Growing up, up and away – Vertical Farming

Reposted from trustedfreshness.com

Vertical farming is all about the practice of growing food in vertically stacked layers. And that is exactly how Trusted Freshness® produce is grown in their new 37,000 sq. ft. facility in Leduc, Alberta, the location of Canada’s newest vertical farming enterprise.

Trusted Freshness® offers a variety of locally grown produce including a variety of lettuces –Green Wave Lettuce, Bibb Lettuce, Baby Green Romaine; Black Tuscan Kale and Nutri Kale and several herbs including Genovese and Thai Basil. With all Trusted Freshness produce harvested at its juvenile stage, the harvested produce ensures peak nutritional content, colour and flavour.

The advantages of vertical farming operations are many:

  • Year-round crop production
  • No weather related crop failures
  • Significantly reduces use of fossil fuels (farm machinery and transport of crops)
  • Eliminates agricultural run offs – including pesticides and herbicides
  • Offers the possibility of sustainability for urban centres

With vertical farming taking place in a controlled environment, farmers are able to make the most of the space they have available. They can grow many times the number of plants in the same amount of space by adding vertically layers rather than just relying on horizontal space. This type of farming makes it possible to fit a multitude of rows of plants in the same space that it would take to grow a single row of plants.

Similarly with the use of artificial light sources that mimic direct sunlight, each crop can be provided with exactly the right amount of light it requires to yield the best crop. Other environmental factors such as humidity and room temperature are also tightly controlled. Trusted Freshness produce is grown without soil using hydroponics.

Having control over the environmental factors helps eliminate many of the risks associated with traditional farming. For example growing indoors, vertical farming operators do not have to worry about hailstorms or drought. Their plants are always in an ideal growing environment and provided with just the right nutrients enabling them to grow and mature.  The controlled environment helps ensure that every seed that is planted turns into a viable plant that can be taken to market, making this type of farming more profitable and effective than conventional farm methods.

By having this much control over environmental factors many of the risks associated with traditional farming are eliminated. Harmful pests are not present and therefore there is no need for the use of harmful pesticides.  Also, vertical farming does not have to deal with insects and rodents that destroy crops.

As noted earlier, one of the main benefits of vertical farming is that crops can be grown year-round. Using traditional farming methods farmers can only grown crops during the spring, summer and autumn depending on what part of the country they live in. This limits the amount of food they can produce. With vertical farming growing crops in an indoor controlled environment, where they can keep the temperature ideal for growing year-round, allows vertical farming operations to produce crops continuously.
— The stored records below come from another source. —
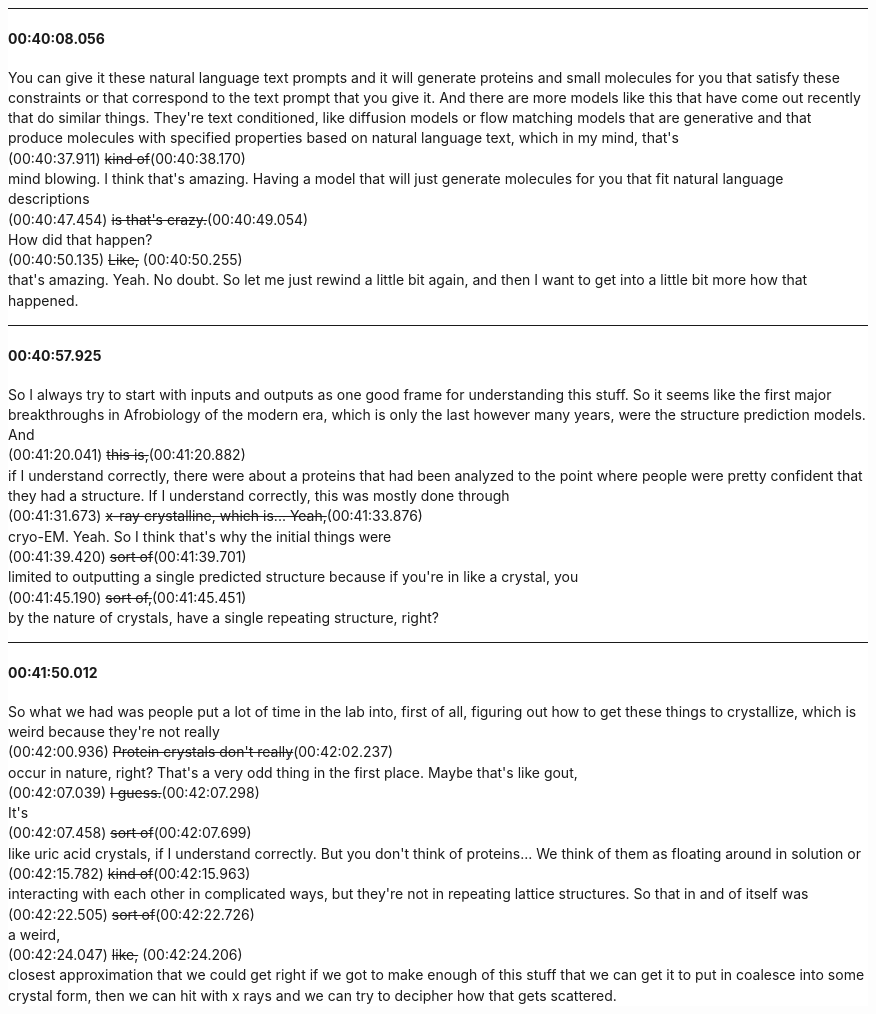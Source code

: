 
---


#### 00:40:08.056

You can give it these natural language text prompts and it will generate proteins and small molecules for you that satisfy these constraints or that correspond to the text prompt that you give it. And there are more models like this that have come out recently that do similar things. They're text conditioned, like diffusion models or flow matching models that are generative and that produce molecules with specified properties based on natural language text, which in my mind, that's   
(00:40:37.911) ~~kind of~~(00:40:38.170)  
mind blowing. I think that's amazing. Having a model that will just generate molecules for you that fit natural language descriptions   
(00:40:47.454) ~~is that's crazy.~~(00:40:49.054)  
How did that happen?   
(00:40:50.135) ~~Like,~~ (00:40:50.255)  
that's amazing. Yeah. No doubt. So let me just rewind a little bit again, and then I want to get into a little bit more how that happened. 


---


#### 00:40:57.925

So I always try to start with inputs and outputs as one good frame for understanding this stuff. So it seems like the first major breakthroughs in Afrobiology of the modern era, which is only the last however many years, were the structure prediction models. And   
(00:41:20.041) ~~this is,~~(00:41:20.882)  
if I understand correctly, there were about a proteins that had been analyzed to the point where people were pretty confident that they had a structure. If I understand correctly, this was mostly done through   
(00:41:31.673) ~~x-ray crystalline, which is... Yeah,~~(00:41:33.876)  
cryo-EM. Yeah. So I think that's why the initial things were   
(00:41:39.420) ~~sort of~~(00:41:39.701)  
limited to outputting a single predicted structure because if you're in like a crystal, you   
(00:41:45.190) ~~sort of,~~(00:41:45.451)  
by the nature of crystals, have a single repeating structure, right? 


---


#### 00:41:50.012

So what we had was people put a lot of time in the lab into, first of all, figuring out how to get these things to crystallize, which is weird because they're not really   
(00:42:00.936) ~~Protein crystals don't really~~(00:42:02.237)  
occur in nature, right? That's a very odd thing in the first place. Maybe that's like gout,   
(00:42:07.039) ~~I guess.~~(00:42:07.298)  
It's   
(00:42:07.458) ~~sort of~~(00:42:07.699)  
like uric acid crystals, if I understand correctly. But you don't think of proteins... We think of them as floating around in solution or   
(00:42:15.782) ~~kind of~~(00:42:15.963)  
interacting with each other in complicated ways, but they're not in repeating lattice structures. So that in and of itself was   
(00:42:22.505) ~~sort of~~(00:42:22.726)  
a weird,   
(00:42:24.047) ~~like,~~ (00:42:24.206)  
closest approximation that we could get right if we got to make enough of this stuff that we can get it to put in coalesce into some crystal form, then we can hit with x rays and we can try to decipher how that gets scattered.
There will always be a place for traditional farming of food. However, the introduction of vertical farming enables these types of farming operations to feed more people than regular farming can because they can grow 75 times more food per square metre than a traditional farm. Vertical farming also uses 90 per cent less water than outdoor farms.
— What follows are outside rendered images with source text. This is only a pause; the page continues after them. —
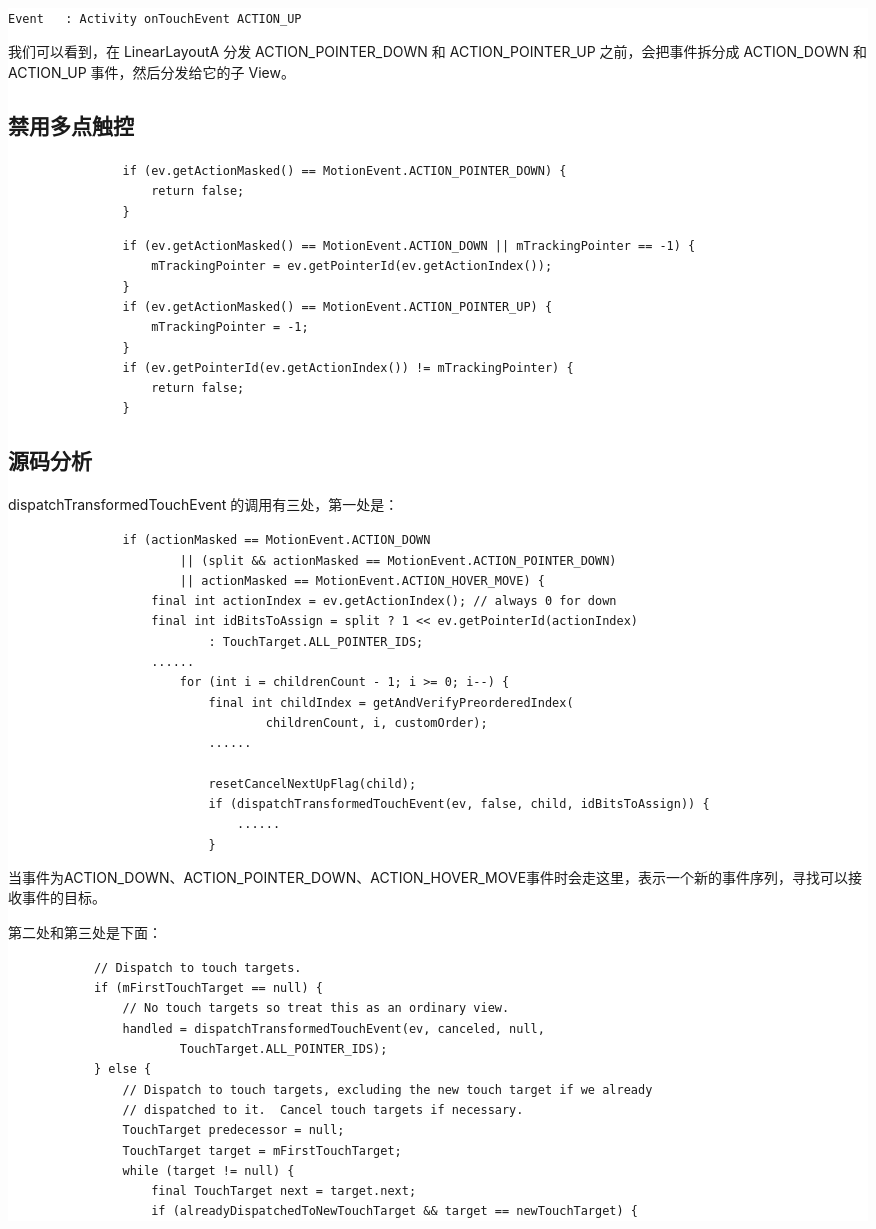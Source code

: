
 ```
Event   : Activity onTouchEvent ACTION_UP
```

我们可以看到，在 LinearLayoutA 分发 ACTION_POINTER_DOWN 和 ACTION_POINTER_UP 之前，会把事件拆分成 ACTION_DOWN 和 ACTION_UP 事件，然后分发给它的子 View。

## 禁用多点触控

```
                if (ev.getActionMasked() == MotionEvent.ACTION_POINTER_DOWN) {
                    return false;
                }
```

```
                if (ev.getActionMasked() == MotionEvent.ACTION_DOWN || mTrackingPointer == -1) {
                    mTrackingPointer = ev.getPointerId(ev.getActionIndex());
                }
                if (ev.getActionMasked() == MotionEvent.ACTION_POINTER_UP) {
                    mTrackingPointer = -1;
                }
                if (ev.getPointerId(ev.getActionIndex()) != mTrackingPointer) {
                    return false;
                }
```

## 源码分析

dispatchTransformedTouchEvent 的调用有三处，第一处是：

```
                if (actionMasked == MotionEvent.ACTION_DOWN
                        || (split && actionMasked == MotionEvent.ACTION_POINTER_DOWN)
                        || actionMasked == MotionEvent.ACTION_HOVER_MOVE) {
                    final int actionIndex = ev.getActionIndex(); // always 0 for down
                    final int idBitsToAssign = split ? 1 << ev.getPointerId(actionIndex)
                            : TouchTarget.ALL_POINTER_IDS;
                    ......
                        for (int i = childrenCount - 1; i >= 0; i--) {
                            final int childIndex = getAndVerifyPreorderedIndex(
                                    childrenCount, i, customOrder);
                            ......

                            resetCancelNextUpFlag(child);
                            if (dispatchTransformedTouchEvent(ev, false, child, idBitsToAssign)) {
                                ......
                            }
```

当事件为ACTION_DOWN、ACTION_POINTER_DOWN、ACTION_HOVER_MOVE事件时会走这里，表示一个新的事件序列，寻找可以接收事件的目标。

第二处和第三处是下面：

```
            // Dispatch to touch targets.
            if (mFirstTouchTarget == null) {
                // No touch targets so treat this as an ordinary view.
                handled = dispatchTransformedTouchEvent(ev, canceled, null,
                        TouchTarget.ALL_POINTER_IDS);
            } else {
                // Dispatch to touch targets, excluding the new touch target if we already
                // dispatched to it.  Cancel touch targets if necessary.
                TouchTarget predecessor = null;
                TouchTarget target = mFirstTouchTarget;
                while (target != null) {
                    final TouchTarget next = target.next;
                    if (alreadyDispatchedToNewTouchTarget && target == newTouchTarget) {
```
The Trusted Freshness mandate is “eat local –eat fresh”. Jim Schroeder, Trusted Freshness CEO

The Trusted Freshness mandate is “eat local –eat fresh”. Jim Schroeder, Trusted Freshness CEO and chief marketing officer is thrilled with the response the marketplace has to its produce. “We are able to have our produce in stores within two to three days of harvesting, ensuring the consumer benefits from the short time between harvest and consumption,” says Schroeder, “It’s is all about ‘Growing Healthy Goodness’.”